STOCKHOLM, June 17 (Reuters) - Swedish mobile telecom gear maker Ericsson is being investigated by U.S. authorities over possible corruption related to its business in China, Swedish daily Svenska Dagbladet (SvD) reported late on Thursday, citing unnamed sources.
SvD said on its website the U.S. Securities and Exchange Commission (SEC) and the Department of Justice (DOJ) are investigating Ericsson, whose shares are listed in Stockholm as well as on Nasdaq.
In an emailed statement, an Ericsson spokesperson declined to comment on the report other than saying the company was cooperating with U.S. authorities to answer questions over its operations it had received in March 2013.
“As a listed company, we always follow the requirements to publicly disclose any information about events that would have a material impact on the company or its finances,” the spokesperson said.
Ericsson confirmed to media in 2013 it had received a request for information from U.S. authorities, the spokesperson said. According to media reports at the time, U.S. authorities were then investigating Ericsson’s business practices in Romania.
DOJ declined to comment on the Svenska Dagbladet report, and SEC spokespeople did not immediately return a request for comment outside regular business hours.
Findings of corruption by U.S. authorities may result in hefty fines for companies under the Foreign Corrupt Practices Act. In February, mobile operator Vimpelcom agreed to pay $795 million to settle U.S. and Dutch investigations into a bribery scheme in Uzbekistan. Roughly half of that amount was to U.S. authorities.
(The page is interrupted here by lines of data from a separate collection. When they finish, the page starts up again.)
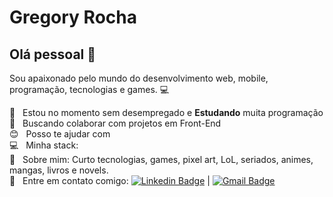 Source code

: 
# Gregory Rocha

## Olá pessoal 👋
Sou apaixonado pelo mundo do desenvolvimento web, mobile, programação, tecnologias e games. :computer:

 :rocket:  &nbsp; Estou no momento sem desempregado e **Estudando** muita programação
 <br/> :purple_heart: &nbsp; Buscando colaborar com projetos em Front-End
 <br/> :blush: &nbsp; Posso te ajudar com 
 <br/> :computer: &nbsp; Minha stack: 
 <br/> 💬  &nbsp; Sobre mim: Curto tecnologias, games, pixel art, LoL, seriados, animes, mangas, livros e novels.
 <br/> :email: &nbsp; Entre em contato comigo: [![Linkedin Badge](https://img.shields.io/badge/-Gregory-Rocha-blue?style=flat-square&logo=Linkedin&logoColor=white&link=https://www.linkedin.com/in/gregory-rocha/)](https://www.linkedin.com/in/gregory-rocha/) 
| 
[![Gmail Badge](https://img.shields.io/badge/-justgregoryrocha@gmail.com-c14438?style=flat-square&logo=Gmail&logoColor=white&link=mailto:justgregoryrocha@gmail.com)](mailto:justgregoryrocha@gmail.com)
The newspaper said a former Ericsson executive in Asia had had a business interest in a supplier to Ericsson, in breach of company policy, but that it was unclear whether this was part of the investigations.
Also, the SEC had shown interest in some business deals made by Ericsson’s business unit Microwave Systems, which was divested in 2006, the paper said. (Reporting by Sven Nordenstam; additional reporting by Diane Bartz in Washington; Editing by Cynthia Osterman)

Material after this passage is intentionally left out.